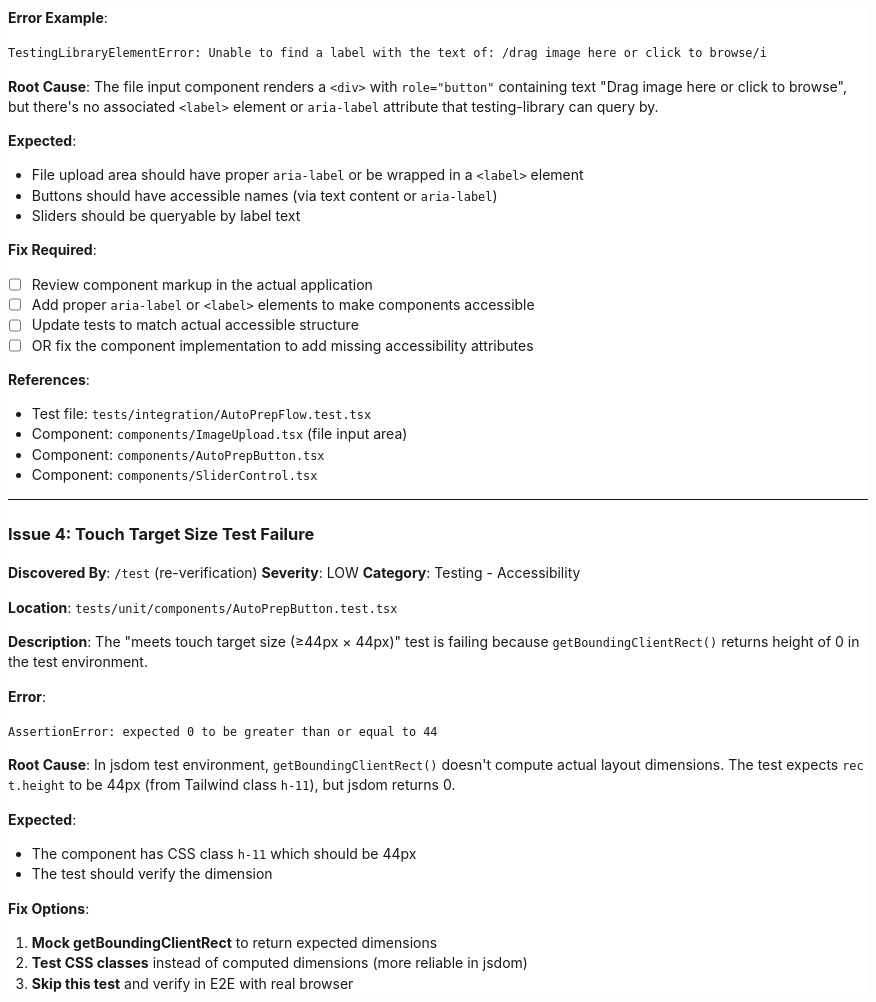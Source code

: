 **Error Example**:
```
TestingLibraryElementError: Unable to find a label with the text of: /drag image here or click to browse/i
```

**Root Cause**:
The file input component renders a `<div>` with `role="button"` containing text "Drag image here or click to browse", but there's no associated `<label>` element or `aria-label` attribute that testing-library can query by.

**Expected**:
- File upload area should have proper `aria-label` or be wrapped in a `<label>` element
- Buttons should have accessible names (via text content or `aria-label`)
- Sliders should be queryable by label text

**Fix Required**:
- [ ] Review component markup in the actual application
- [ ] Add proper `aria-label` or `<label>` elements to make components accessible
- [ ] Update tests to match actual accessible structure
- [ ] OR fix the component implementation to add missing accessibility attributes

**References**:
- Test file: `tests/integration/AutoPrepFlow.test.tsx`
- Component: `components/ImageUpload.tsx` (file input area)
- Component: `components/AutoPrepButton.tsx`
- Component: `components/SliderControl.tsx`

---

### Issue 4: Touch Target Size Test Failure

**Discovered By**: `/test` (re-verification)
**Severity**: LOW
**Category**: Testing - Accessibility

**Location**: `tests/unit/components/AutoPrepButton.test.tsx`

**Description**:
The "meets touch target size (≥44px × 44px)" test is failing because `getBoundingClientRect()` returns height of 0 in the test environment.

**Error**:
```
AssertionError: expected 0 to be greater than or equal to 44
```

**Root Cause**:
In jsdom test environment, `getBoundingClientRect()` doesn't compute actual layout dimensions. The test expects `rect.height` to be 44px (from Tailwind class `h-11`), but jsdom returns 0.

**Expected**:
- The component has CSS class `h-11` which should be 44px
- The test should verify the dimension

**Fix Options**:
1. **Mock getBoundingClientRect** to return expected dimensions
2. **Test CSS classes** instead of computed dimensions (more reliable in jsdom)
3. **Skip this test** and verify in E2E with real browser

◆ **Exercise aim**
How many lines in the data above contain the string "click"? Reply with only the number.

◆ **Response area**
2